What you have to do ::
Transcribe the stretch of entries below from the line with "has JSON-RPC permissions)" through the line with "6. All endpoints", exactly and with both ends included; leave out all other lines.

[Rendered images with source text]

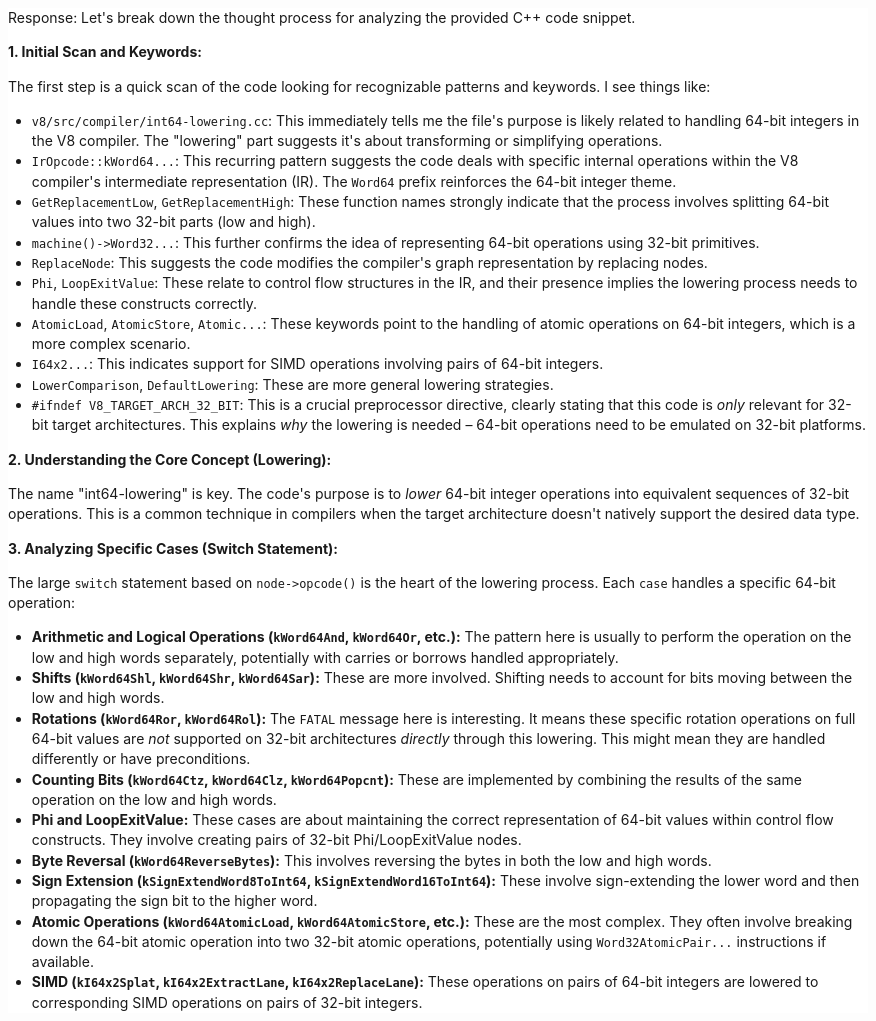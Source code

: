 Response:
Let's break down the thought process for analyzing the provided C++ code snippet.

**1. Initial Scan and Keywords:**

The first step is a quick scan of the code looking for recognizable patterns and keywords. I see things like:

* `v8/src/compiler/int64-lowering.cc`: This immediately tells me the file's purpose is likely related to handling 64-bit integers in the V8 compiler. The "lowering" part suggests it's about transforming or simplifying operations.
* `IrOpcode::kWord64...`: This recurring pattern suggests the code deals with specific internal operations within the V8 compiler's intermediate representation (IR). The `Word64` prefix reinforces the 64-bit integer theme.
* `GetReplacementLow`, `GetReplacementHigh`: These function names strongly indicate that the process involves splitting 64-bit values into two 32-bit parts (low and high).
* `machine()->Word32...`:  This further confirms the idea of representing 64-bit operations using 32-bit primitives.
* `ReplaceNode`: This suggests the code modifies the compiler's graph representation by replacing nodes.
* `Phi`, `LoopExitValue`: These relate to control flow structures in the IR, and their presence implies the lowering process needs to handle these constructs correctly.
* `AtomicLoad`, `AtomicStore`, `Atomic...`: These keywords point to the handling of atomic operations on 64-bit integers, which is a more complex scenario.
* `I64x2...`:  This indicates support for SIMD operations involving pairs of 64-bit integers.
* `LowerComparison`, `DefaultLowering`: These are more general lowering strategies.
* `#ifndef V8_TARGET_ARCH_32_BIT`:  This is a crucial preprocessor directive, clearly stating that this code is *only* relevant for 32-bit target architectures. This explains *why* the lowering is needed – 64-bit operations need to be emulated on 32-bit platforms.

**2. Understanding the Core Concept (Lowering):**

The name "int64-lowering" is key. The code's purpose is to *lower* 64-bit integer operations into equivalent sequences of 32-bit operations. This is a common technique in compilers when the target architecture doesn't natively support the desired data type.

**3. Analyzing Specific Cases (Switch Statement):**

The large `switch` statement based on `node->opcode()` is the heart of the lowering process. Each `case` handles a specific 64-bit operation:

* **Arithmetic and Logical Operations (`kWord64And`, `kWord64Or`, etc.):** The pattern here is usually to perform the operation on the low and high words separately, potentially with carries or borrows handled appropriately.
* **Shifts (`kWord64Shl`, `kWord64Shr`, `kWord64Sar`):** These are more involved. Shifting needs to account for bits moving between the low and high words.
* **Rotations (`kWord64Ror`, `kWord64Rol`):**  The `FATAL` message here is interesting. It means these specific rotation operations on full 64-bit values are *not* supported on 32-bit architectures *directly* through this lowering. This might mean they are handled differently or have preconditions.
* **Counting Bits (`kWord64Ctz`, `kWord64Clz`, `kWord64Popcnt`):** These are implemented by combining the results of the same operation on the low and high words.
* **Phi and LoopExitValue:** These cases are about maintaining the correct representation of 64-bit values within control flow constructs. They involve creating pairs of 32-bit Phi/LoopExitValue nodes.
* **Byte Reversal (`kWord64ReverseBytes`):** This involves reversing the bytes in both the low and high words.
* **Sign Extension (`kSignExtendWord8ToInt64`, `kSignExtendWord16ToInt64`):**  These involve sign-extending the lower word and then propagating the sign bit to the higher word.
* **Atomic Operations (`kWord64AtomicLoad`, `kWord64AtomicStore`, etc.):**  These are the most complex. They often involve breaking down the 64-bit atomic operation into two 32-bit atomic operations, potentially using `Word32AtomicPair...` instructions if available.
* **SIMD (`kI64x2Splat`, `kI64x2ExtractLane`, `kI64x2ReplaceLane`):** These operations on pairs of 64-bit integers are lowered to corresponding SIMD operations on pairs of 32-bit integers.
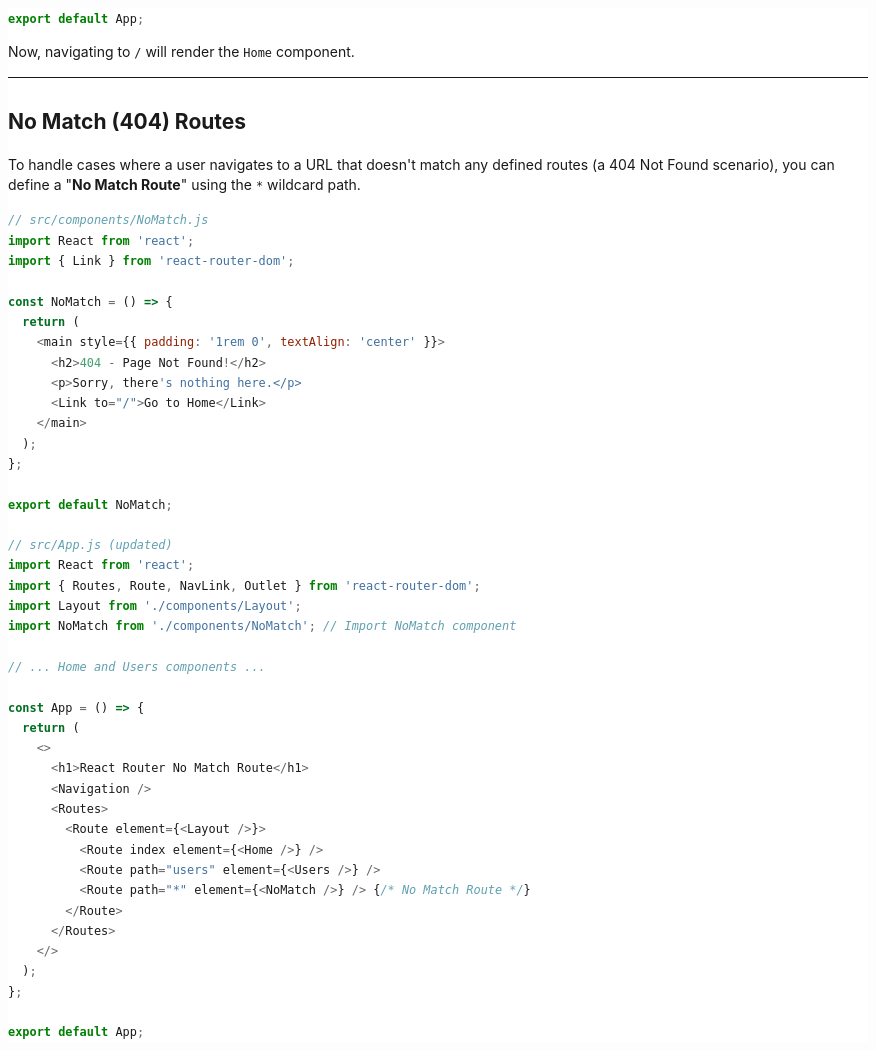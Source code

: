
 ```javascript
export default App;
```

Now, navigating to `/` will render the `Home` component.

-----

## No Match (404) Routes

To handle cases where a user navigates to a URL that doesn't match any defined routes (a 404 Not Found scenario), you can define a "**No Match Route**" using the `*` wildcard path.

```javascript
// src/components/NoMatch.js
import React from 'react';
import { Link } from 'react-router-dom';

const NoMatch = () => {
  return (
    <main style={{ padding: '1rem 0', textAlign: 'center' }}>
      <h2>404 - Page Not Found!</h2>
      <p>Sorry, there's nothing here.</p>
      <Link to="/">Go to Home</Link>
    </main>
  );
};

export default NoMatch;

// src/App.js (updated)
import React from 'react';
import { Routes, Route, NavLink, Outlet } from 'react-router-dom';
import Layout from './components/Layout';
import NoMatch from './components/NoMatch'; // Import NoMatch component

// ... Home and Users components ...

const App = () => {
  return (
    <>
      <h1>React Router No Match Route</h1>
      <Navigation />
      <Routes>
        <Route element={<Layout />}>
          <Route index element={<Home />} />
          <Route path="users" element={<Users />} />
          <Route path="*" element={<NoMatch />} /> {/* No Match Route */}
        </Route>
      </Routes>
    </>
  );
};

export default App;
```
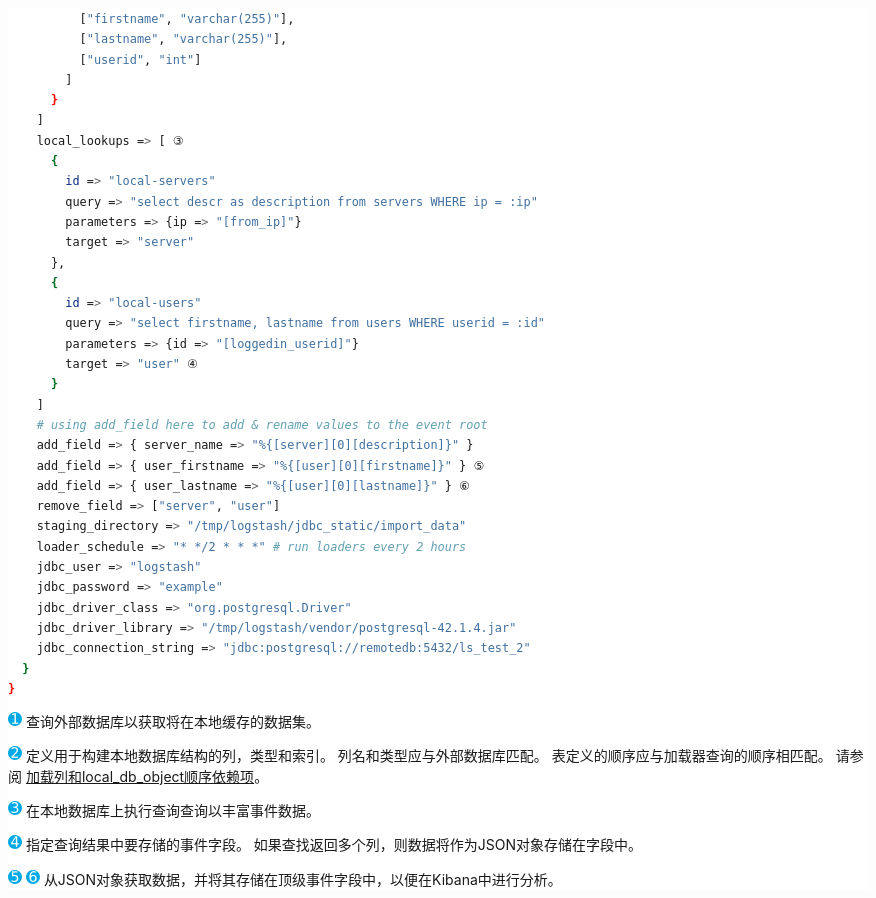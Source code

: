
 ```sh
          ["firstname", "varchar(255)"],
          ["lastname", "varchar(255)"],
          ["userid", "int"]
        ]
      }
    ]
    local_lookups => [ ③
      {
        id => "local-servers"
        query => "select descr as description from servers WHERE ip = :ip"
        parameters => {ip => "[from_ip]"}
        target => "server"
      },
      {
        id => "local-users"
        query => "select firstname, lastname from users WHERE userid = :id"
        parameters => {id => "[loggedin_userid]"}
        target => "user" ④
      }
    ]
    # using add_field here to add & rename values to the event root
    add_field => { server_name => "%{[server][0][description]}" }
    add_field => { user_firstname => "%{[user][0][firstname]}" } ⑤
    add_field => { user_lastname => "%{[user][0][lastname]}" } ⑥
    remove_field => ["server", "user"]
    staging_directory => "/tmp/logstash/jdbc_static/import_data"
    loader_schedule => "* */2 * * *" # run loaders every 2 hours
    jdbc_user => "logstash"
    jdbc_password => "example"
    jdbc_driver_class => "org.postgresql.Driver"
    jdbc_driver_library => "/tmp/logstash/vendor/postgresql-42.1.4.jar"
    jdbc_connection_string => "jdbc:postgresql://remotedb:5432/ls_test_2"
  }
}
```

![1](../source/images/common/1.png) 查询外部数据库以获取将在本地缓存的数据集。

![2](../source/images/common/2.png) 定义用于构建本地数据库结构的列，类型和索引。 列名和类型应与外部数据库匹配。 表定义的顺序应与加载器查询的顺序相匹配。 请参阅  [加载列和local_db_object顺序依赖项](#加载列和localdbobject顺序依赖项)。

![3](../source/images/common/3.png) 在本地数据库上执行查询查询以丰富事件数据。

![4](../source/images/common/4.png) 指定查询结果中要存储的事件字段。 如果查找返回多个列，则数据将作为JSON对象存储在字段中。

![5](../source/images/common/5.png) ![6](../source/images/common/6.png) 从JSON对象获取数据，并将其存储在顶级事件字段中，以便在Kibana中进行分析。

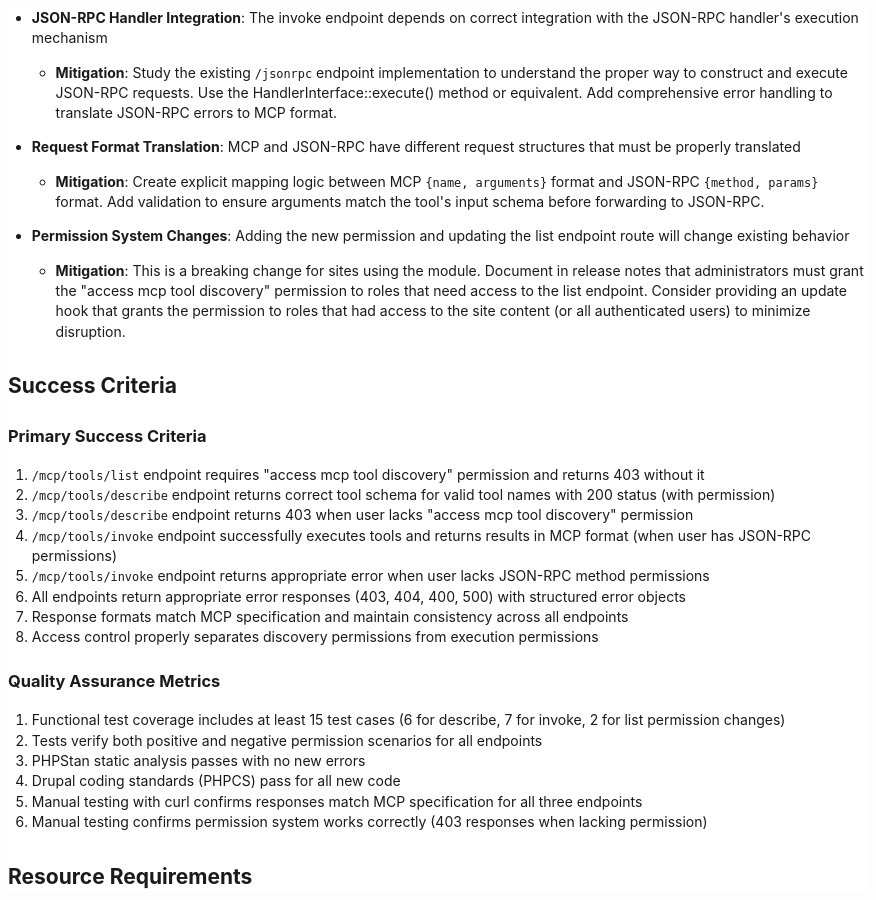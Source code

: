 - **JSON-RPC Handler Integration**: The invoke endpoint depends on correct integration with the JSON-RPC handler's execution mechanism
  - **Mitigation**: Study the existing `/jsonrpc` endpoint implementation to understand the proper way to construct and execute JSON-RPC requests. Use the HandlerInterface::execute() method or equivalent. Add comprehensive error handling to translate JSON-RPC errors to MCP format.

- **Request Format Translation**: MCP and JSON-RPC have different request structures that must be properly translated
  - **Mitigation**: Create explicit mapping logic between MCP `{name, arguments}` format and JSON-RPC `{method, params}` format. Add validation to ensure arguments match the tool's input schema before forwarding to JSON-RPC.

- **Permission System Changes**: Adding the new permission and updating the list endpoint route will change existing behavior
  - **Mitigation**: This is a breaking change for sites using the module. Document in release notes that administrators must grant the "access mcp tool discovery" permission to roles that need access to the list endpoint. Consider providing an update hook that grants the permission to roles that had access to the site content (or all authenticated users) to minimize disruption.

## Success Criteria

### Primary Success Criteria

1. `/mcp/tools/list` endpoint requires "access mcp tool discovery" permission and returns 403 without it
2. `/mcp/tools/describe` endpoint returns correct tool schema for valid tool names with 200 status (with permission)
3. `/mcp/tools/describe` endpoint returns 403 when user lacks "access mcp tool discovery" permission
4. `/mcp/tools/invoke` endpoint successfully executes tools and returns results in MCP format (when user has JSON-RPC permissions)
5. `/mcp/tools/invoke` endpoint returns appropriate error when user lacks JSON-RPC method permissions
6. All endpoints return appropriate error responses (403, 404, 400, 500) with structured error objects
7. Response formats match MCP specification and maintain consistency across all endpoints
8. Access control properly separates discovery permissions from execution permissions

### Quality Assurance Metrics

1. Functional test coverage includes at least 15 test cases (6 for describe, 7 for invoke, 2 for list permission changes)
2. Tests verify both positive and negative permission scenarios for all endpoints
3. PHPStan static analysis passes with no new errors
4. Drupal coding standards (PHPCS) pass for all new code
5. Manual testing with curl confirms responses match MCP specification for all three endpoints
6. Manual testing confirms permission system works correctly (403 responses when lacking permission)

## Resource Requirements
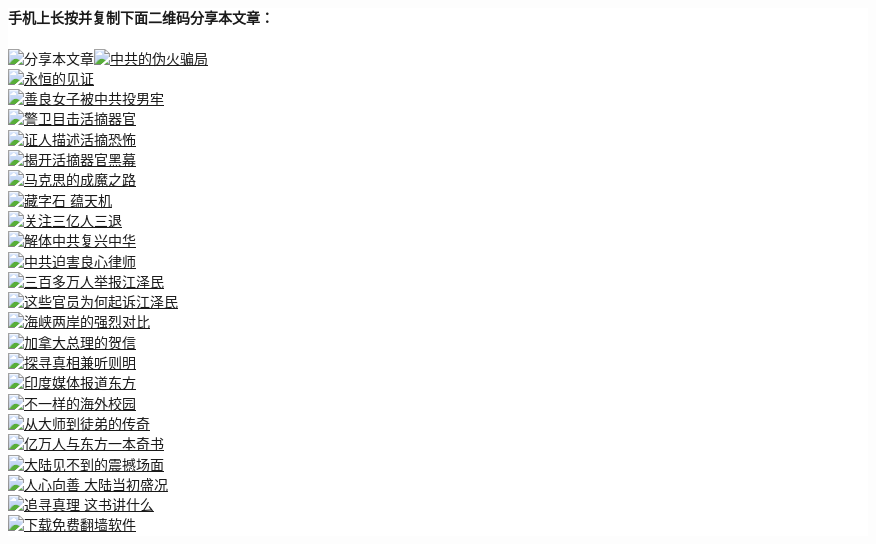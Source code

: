 <strong>手机上长按并复制下面二维码分享本文章：</strong><br><br><img src="https://chart.apis.google.com/chart?cht=qr&chs=240x240&choe=UTF-8&chld=M|2&chl=https://github.com/19920513/djy/blob/master/gb/22/2/10/n13567962.md%231" title="分享本文章"></td><td VALIGN=TOP><a href="https://github.com/19920513/djy/blob/master/gb/16/1/21/n4622075.md?dfh#1" target="_blank"><img src="https://raw.githubusercontent.com/19920513/djy/master/gb/300/wei-f1.jpg" title="中共的伪火骗局"  alt="中共的伪火骗局"></a><br><a href="https://github.com/19920513/www/blob/master/README.md?dfh#9" target="_blank"><img src="https://raw.githubusercontent.com/19920513/djy/master/gb/300/yong-h.jpg" title="永恒的见证"  alt="永恒的见证"></a><br><a href="https://github.com/19920513/djy/blob/master/gb/13/9/29/n3974789.md?dfh#1" target="_blank"><img src="https://raw.githubusercontent.com/19920513/djy/master/gb/300/shang-lnz.jpg" title="善良女子被中共投男牢"  alt="善良女子被中共投男牢"></a><br><a href="https://github.com/19920513/djy/blob/master/gb/16/3/16/n4663449.md?dfh#1" target="_blank"><img src="https://raw.githubusercontent.com/19920513/djy/master/gb/300/huo-z3.jpg" title="警卫目击活摘器官"  alt="警卫目击活摘器官"></a><br><a href="https://github.com/19920513/djy/blob/master/gb/16/8/7/n8177641.md?dfh#1" target="_blank"><img src="https://raw.githubusercontent.com/19920513/djy/master/gb/300/huo-z4.jpg" title="证人描述活摘恐怖"  alt="证人描述活摘恐怖"></a><br><a href="https://github.com/19920513/djy/blob/master/gb/10/4/19/n2881569.md?dfh#1" target="_blank"><img src="https://raw.githubusercontent.com/19920513/djy/master/gb/300/huo-z1.jpg" title="揭开活摘器官黑幕"  alt="揭开活摘器官黑幕"></a><br><a href="https://github.com/19920513/djy/blob/master/gb/10/11/7/n3077476.md?dfh#1" target="_blank"><img src="https://raw.githubusercontent.com/19920513/djy/master/gb/300/ma-ks.jpg" title="马克思的成魔之路"  alt="马克思的成魔之路"></a><br><a href="https://github.com/19920513/djy/blob/master/gb/14/6/9/n4173977.md?dfh#1" target="_blank"><img src="https://raw.githubusercontent.com/19920513/djy/master/gb/300/chang-zs.jpg" title="藏字石 蕴天机"  alt="藏字石 蕴天机"></a><br><a href="https://github.com/19920513/djy/blob/master/gb/18/5/10/n10381511.md?dfh#1" target="_blank"><img src="https://raw.githubusercontent.com/19920513/djy/master/gb/300/st1.jpg" title="关注三亿人三退"  alt="关注三亿人三退"></a><br><a href="https://github.com/19920513/djy/blob/master/gb/18/3/21/n10237682.md?dfh#1" target="_blank"><img src="https://raw.githubusercontent.com/19920513/djy/master/gb/300/jie-t.jpg" title="解体中共复兴中华"  alt="解体中共复兴中华"></a><br><a href="https://github.com/19920513/djy/blob/master/gb/9/2/9/n2422991.md?dfh#1" target="_blank"><img src="https://raw.githubusercontent.com/19920513/djy/master/gb/300/gao-zs.jpg" title="中共迫害良心律师"  alt="中共迫害良心律师"></a><br><a href="https://github.com/19920513/djy/blob/master/gb/18/12/9/n10900044.md?dfh#1" target="_blank"><img src="https://raw.githubusercontent.com/19920513/djy/master/gb/300/sj1.jpg" title="三百多万人举报江泽民"  alt="三百多万人举报江泽民"></a><br><a href="https://github.com/19920513/djy/blob/master/gb/18/8/28/n10672014.md?dfh#1" target="_blank"><img src="https://raw.githubusercontent.com/19920513/djy/master/gb/300/sj2.jpg" title="这些官员为何起诉江泽民"  alt="这些官员为何起诉江泽民"></a><br><a href="https://github.com/19920513/djy/blob/master/gb/8/12/18/n2367165.md?dfh#1" target="_blank"><img src="https://raw.githubusercontent.com/19920513/djy/master/gb/300/liangan.jpg" title="海峡两岸的强烈对比"  alt="海峡两岸的强烈对比"></a><br><a href="https://github.com/19920513/djy/blob/master/gb/15/12/10/n4593139.md?dfh#1" target="_blank"><img src="https://raw.githubusercontent.com/19920513/djy/master/gb/300/jia-ndzl.jpg" title="加拿大总理的贺信"  alt="加拿大总理的贺信"></a><br><a href="https://github.com/19920513/djy/blob/master/gb/11/6/17/n3289382.md?dfh#1" target="_blank"><img src="https://raw.githubusercontent.com/19920513/djy/master/gb/300/xiao-wd.jpg" title="探寻真相兼听则明"  alt="探寻真相兼听则明"></a><br><a href="https://github.com/19920513/djy/blob/master/gb/18/10/27/n10812623.md?dfh#1" target="_blank"><img src="https://raw.githubusercontent.com/19920513/djy/master/gb/300/yindu.jpg" title="印度媒体报道东方"  alt="印度媒体报道东方"></a><br><a href="https://github.com/19920513/djy/blob/master/gb/18/6/9/n10469652.md?dfh#1" target="_blank"><img src="https://raw.githubusercontent.com/19920513/djy/master/gb/300/xie-j.jpg" title="不一样的海外校园"  alt="不一样的海外校园"></a><br><a href="https://github.com/19920513/djy/blob/master/gb/7/4/5/n1669415.md?dfh#1" target="_blank"><img src="https://raw.githubusercontent.com/19920513/djy/master/gb/300/li-up.jpg" title="从大师到徒弟的传奇"  alt="从大师到徒弟的传奇"></a><br><a href="https://github.com/19920513/djy/blob/master/gb/17/5/26/n9191512.md?dfh#1" target="_blank"><img src="https://raw.githubusercontent.com/19920513/djy/master/gb/300/zfl2.jpg" title="亿万人与东方一本奇书"  alt="亿万人与东方一本奇书"></a><br><a href="https://github.com/19920513/djy/blob/master/gb/13/11/27/n4020290.md?dfh#1" target="_blank"><img src="https://raw.githubusercontent.com/19920513/djy/master/gb/300/zhen-h.jpg" title="大陆见不到的震撼场面"  alt="大陆见不到的震撼场面"></a><br><a href="https://github.com/19920513/djy/blob/master/gb/15/7/17/n4482910.md?dfh#1" target="_blank"><img src="https://raw.githubusercontent.com/19920513/djy/master/gb/300/dalu-sk.jpg" title="人心向善 大陆当初盛况"  alt="人心向善 大陆当初盛况"></a><br><a href="https://github.com/19920513/djy/blob/master/gb/19/1/5/n10955468.md?dfh#1" target="_blank"><img src="https://raw.githubusercontent.com/19920513/djy/master/gb/300/zfl1.jpg" title="追寻真理 这书讲什么"  alt="追寻真理 这书讲什么"></a><br><a href="https://github.com/19920513/www/blob/master/README.md?dfh#1" target="_blank"><img src="https://raw.githubusercontent.com/19920513/djy/master/gb/300/fq1.jpg" title="下载免费翻墙软件"  alt="下载免费翻墙软件"></a><br></td></tr></table>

Result ::
4. `/mcp/tools/invoke` endpoint successfully executes tools and returns results in MCP format (when user has JSON-RPC permissions)
5. `/mcp/tools/invoke` endpoint returns appropriate error when user lacks JSON-RPC method permissions
6. All endpoints return appropriate error responses (403, 404, 400, 500) with structured error objects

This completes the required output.